■ **Problem details**
Starting at the line that contains "a night out" and ending at the line that contains "to user interaction", the lines below are to be given again exactly, with nothing added.

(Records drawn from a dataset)

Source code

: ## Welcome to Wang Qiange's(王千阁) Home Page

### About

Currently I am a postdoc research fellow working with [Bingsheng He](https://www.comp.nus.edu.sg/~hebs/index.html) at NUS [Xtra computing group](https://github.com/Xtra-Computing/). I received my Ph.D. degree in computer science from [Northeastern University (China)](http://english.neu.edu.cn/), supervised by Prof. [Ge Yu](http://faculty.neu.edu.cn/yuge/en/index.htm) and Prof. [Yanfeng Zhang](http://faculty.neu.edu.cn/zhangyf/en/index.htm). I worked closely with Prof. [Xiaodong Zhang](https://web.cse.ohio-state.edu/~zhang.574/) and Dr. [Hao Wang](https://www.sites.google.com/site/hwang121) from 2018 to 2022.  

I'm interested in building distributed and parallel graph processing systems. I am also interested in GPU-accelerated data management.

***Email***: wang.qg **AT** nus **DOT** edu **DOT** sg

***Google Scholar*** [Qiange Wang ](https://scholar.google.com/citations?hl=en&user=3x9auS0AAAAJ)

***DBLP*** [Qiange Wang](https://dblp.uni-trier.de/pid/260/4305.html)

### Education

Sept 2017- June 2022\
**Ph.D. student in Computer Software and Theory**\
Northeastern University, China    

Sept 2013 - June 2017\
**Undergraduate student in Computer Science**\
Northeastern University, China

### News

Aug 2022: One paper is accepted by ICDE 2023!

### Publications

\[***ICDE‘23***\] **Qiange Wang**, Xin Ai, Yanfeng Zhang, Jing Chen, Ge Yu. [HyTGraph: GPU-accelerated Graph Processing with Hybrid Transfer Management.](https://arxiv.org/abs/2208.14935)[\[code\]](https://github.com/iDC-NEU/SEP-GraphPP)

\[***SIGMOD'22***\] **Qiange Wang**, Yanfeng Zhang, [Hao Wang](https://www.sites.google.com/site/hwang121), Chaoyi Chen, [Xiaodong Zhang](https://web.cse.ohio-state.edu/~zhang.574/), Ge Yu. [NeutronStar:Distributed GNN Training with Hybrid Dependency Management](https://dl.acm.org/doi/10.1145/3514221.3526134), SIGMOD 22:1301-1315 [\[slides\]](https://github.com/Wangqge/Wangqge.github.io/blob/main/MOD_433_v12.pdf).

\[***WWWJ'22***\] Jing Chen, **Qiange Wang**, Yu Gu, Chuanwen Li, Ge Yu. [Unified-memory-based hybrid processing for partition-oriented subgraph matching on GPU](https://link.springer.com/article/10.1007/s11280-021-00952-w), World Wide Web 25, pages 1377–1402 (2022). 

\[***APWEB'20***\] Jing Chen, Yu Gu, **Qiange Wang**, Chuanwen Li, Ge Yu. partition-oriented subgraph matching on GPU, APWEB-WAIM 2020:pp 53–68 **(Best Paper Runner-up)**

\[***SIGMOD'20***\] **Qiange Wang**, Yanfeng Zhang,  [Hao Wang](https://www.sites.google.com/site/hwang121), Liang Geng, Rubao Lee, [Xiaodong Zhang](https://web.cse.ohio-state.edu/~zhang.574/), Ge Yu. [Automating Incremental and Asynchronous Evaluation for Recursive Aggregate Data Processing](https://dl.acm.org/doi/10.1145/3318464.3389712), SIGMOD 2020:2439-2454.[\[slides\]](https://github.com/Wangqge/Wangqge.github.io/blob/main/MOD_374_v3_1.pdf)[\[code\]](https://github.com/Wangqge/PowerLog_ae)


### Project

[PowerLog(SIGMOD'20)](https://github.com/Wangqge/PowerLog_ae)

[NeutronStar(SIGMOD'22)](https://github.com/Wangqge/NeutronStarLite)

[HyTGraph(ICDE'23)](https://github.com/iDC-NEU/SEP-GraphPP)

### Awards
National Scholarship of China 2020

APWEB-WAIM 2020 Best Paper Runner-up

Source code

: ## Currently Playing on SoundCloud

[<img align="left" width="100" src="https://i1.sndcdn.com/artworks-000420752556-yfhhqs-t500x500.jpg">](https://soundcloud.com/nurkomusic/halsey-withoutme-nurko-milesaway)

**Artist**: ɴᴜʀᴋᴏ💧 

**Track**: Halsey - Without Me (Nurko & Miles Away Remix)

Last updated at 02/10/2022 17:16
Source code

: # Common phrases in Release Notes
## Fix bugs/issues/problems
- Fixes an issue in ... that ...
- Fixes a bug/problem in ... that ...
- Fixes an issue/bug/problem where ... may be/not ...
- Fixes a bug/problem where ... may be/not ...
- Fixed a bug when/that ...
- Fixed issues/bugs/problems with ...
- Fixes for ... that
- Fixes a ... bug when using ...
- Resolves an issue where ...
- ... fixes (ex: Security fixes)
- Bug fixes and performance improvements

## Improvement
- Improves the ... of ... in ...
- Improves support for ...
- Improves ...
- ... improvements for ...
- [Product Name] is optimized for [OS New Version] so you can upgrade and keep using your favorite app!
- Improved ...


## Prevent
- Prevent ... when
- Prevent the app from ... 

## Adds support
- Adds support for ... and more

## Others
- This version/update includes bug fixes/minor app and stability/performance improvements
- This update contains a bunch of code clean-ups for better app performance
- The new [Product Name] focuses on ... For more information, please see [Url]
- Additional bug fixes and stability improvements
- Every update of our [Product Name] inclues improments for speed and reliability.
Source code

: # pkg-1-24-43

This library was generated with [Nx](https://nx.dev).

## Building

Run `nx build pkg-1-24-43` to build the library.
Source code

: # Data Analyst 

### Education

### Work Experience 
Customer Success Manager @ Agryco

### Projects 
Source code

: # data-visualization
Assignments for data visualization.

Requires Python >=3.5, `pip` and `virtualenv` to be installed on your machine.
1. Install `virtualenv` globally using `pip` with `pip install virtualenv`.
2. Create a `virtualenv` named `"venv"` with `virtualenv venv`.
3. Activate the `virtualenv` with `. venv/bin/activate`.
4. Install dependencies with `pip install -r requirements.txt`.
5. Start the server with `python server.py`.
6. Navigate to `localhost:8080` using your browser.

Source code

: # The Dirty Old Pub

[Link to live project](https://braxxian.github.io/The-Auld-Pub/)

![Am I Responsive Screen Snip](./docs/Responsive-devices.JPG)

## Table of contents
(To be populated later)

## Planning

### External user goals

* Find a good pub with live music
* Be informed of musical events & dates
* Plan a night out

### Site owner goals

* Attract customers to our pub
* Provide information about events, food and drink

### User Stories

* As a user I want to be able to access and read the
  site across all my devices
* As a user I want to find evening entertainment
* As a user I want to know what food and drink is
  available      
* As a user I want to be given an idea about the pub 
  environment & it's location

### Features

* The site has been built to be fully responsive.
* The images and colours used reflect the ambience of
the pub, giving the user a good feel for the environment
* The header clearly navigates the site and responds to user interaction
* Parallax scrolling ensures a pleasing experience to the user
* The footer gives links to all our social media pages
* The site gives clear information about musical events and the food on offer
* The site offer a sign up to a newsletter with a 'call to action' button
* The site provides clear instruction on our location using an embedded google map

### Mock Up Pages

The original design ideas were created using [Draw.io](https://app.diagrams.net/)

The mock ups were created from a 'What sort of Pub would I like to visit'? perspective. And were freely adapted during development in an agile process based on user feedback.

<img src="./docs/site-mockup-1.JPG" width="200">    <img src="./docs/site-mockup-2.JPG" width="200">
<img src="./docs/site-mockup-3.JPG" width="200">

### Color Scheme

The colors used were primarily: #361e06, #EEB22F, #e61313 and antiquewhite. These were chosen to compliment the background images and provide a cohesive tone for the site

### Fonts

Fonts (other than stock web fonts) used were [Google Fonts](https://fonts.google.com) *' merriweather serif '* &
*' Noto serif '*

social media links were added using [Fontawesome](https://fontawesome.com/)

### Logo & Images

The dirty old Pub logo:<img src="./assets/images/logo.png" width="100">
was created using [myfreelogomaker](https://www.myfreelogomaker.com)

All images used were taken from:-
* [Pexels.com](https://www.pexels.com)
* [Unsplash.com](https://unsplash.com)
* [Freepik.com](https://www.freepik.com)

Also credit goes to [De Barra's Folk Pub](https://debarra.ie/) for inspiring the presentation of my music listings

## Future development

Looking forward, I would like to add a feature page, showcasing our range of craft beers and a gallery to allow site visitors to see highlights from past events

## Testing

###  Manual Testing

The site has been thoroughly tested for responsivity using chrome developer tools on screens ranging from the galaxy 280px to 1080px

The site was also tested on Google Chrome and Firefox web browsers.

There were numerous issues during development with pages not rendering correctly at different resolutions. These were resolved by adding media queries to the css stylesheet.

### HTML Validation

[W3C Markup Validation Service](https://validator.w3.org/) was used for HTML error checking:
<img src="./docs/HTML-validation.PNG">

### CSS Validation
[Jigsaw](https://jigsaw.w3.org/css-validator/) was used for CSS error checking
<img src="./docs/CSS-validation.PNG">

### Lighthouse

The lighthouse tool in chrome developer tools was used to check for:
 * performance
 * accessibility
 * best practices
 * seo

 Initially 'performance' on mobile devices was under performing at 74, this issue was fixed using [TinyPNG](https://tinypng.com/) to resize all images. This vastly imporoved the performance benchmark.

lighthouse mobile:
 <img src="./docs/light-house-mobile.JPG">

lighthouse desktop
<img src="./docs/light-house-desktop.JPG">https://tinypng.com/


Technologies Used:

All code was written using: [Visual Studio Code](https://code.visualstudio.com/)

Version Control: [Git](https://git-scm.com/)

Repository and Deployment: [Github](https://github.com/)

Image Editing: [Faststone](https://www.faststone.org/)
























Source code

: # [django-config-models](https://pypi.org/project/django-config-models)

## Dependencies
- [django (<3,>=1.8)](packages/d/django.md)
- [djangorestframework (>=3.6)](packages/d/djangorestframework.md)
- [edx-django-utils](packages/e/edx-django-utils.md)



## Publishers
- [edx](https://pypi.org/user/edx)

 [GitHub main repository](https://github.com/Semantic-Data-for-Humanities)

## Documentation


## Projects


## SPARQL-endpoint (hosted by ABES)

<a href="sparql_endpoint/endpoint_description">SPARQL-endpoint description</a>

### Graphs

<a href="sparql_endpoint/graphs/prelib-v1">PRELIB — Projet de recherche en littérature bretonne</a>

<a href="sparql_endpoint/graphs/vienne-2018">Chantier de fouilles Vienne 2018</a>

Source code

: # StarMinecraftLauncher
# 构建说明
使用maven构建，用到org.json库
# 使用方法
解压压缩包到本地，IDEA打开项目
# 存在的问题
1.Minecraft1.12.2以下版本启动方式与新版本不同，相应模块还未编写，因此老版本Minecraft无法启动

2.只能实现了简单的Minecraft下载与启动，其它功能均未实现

■ **Answer for this exercise**
* Plan a night out

### Site owner goals

* Attract customers to our pub
* Provide information about events, food and drink

### User Stories

* As a user I want to be able to access and read the
  site across all my devices
* As a user I want to find evening entertainment
* As a user I want to know what food and drink is
  available      
* As a user I want to be given an idea about the pub 
  environment & it's location

### Features

* The site has been built to be fully responsive.
* The images and colours used reflect the ambience of
the pub, giving the user a good feel for the environment
* The header clearly navigates the site and responds to user interaction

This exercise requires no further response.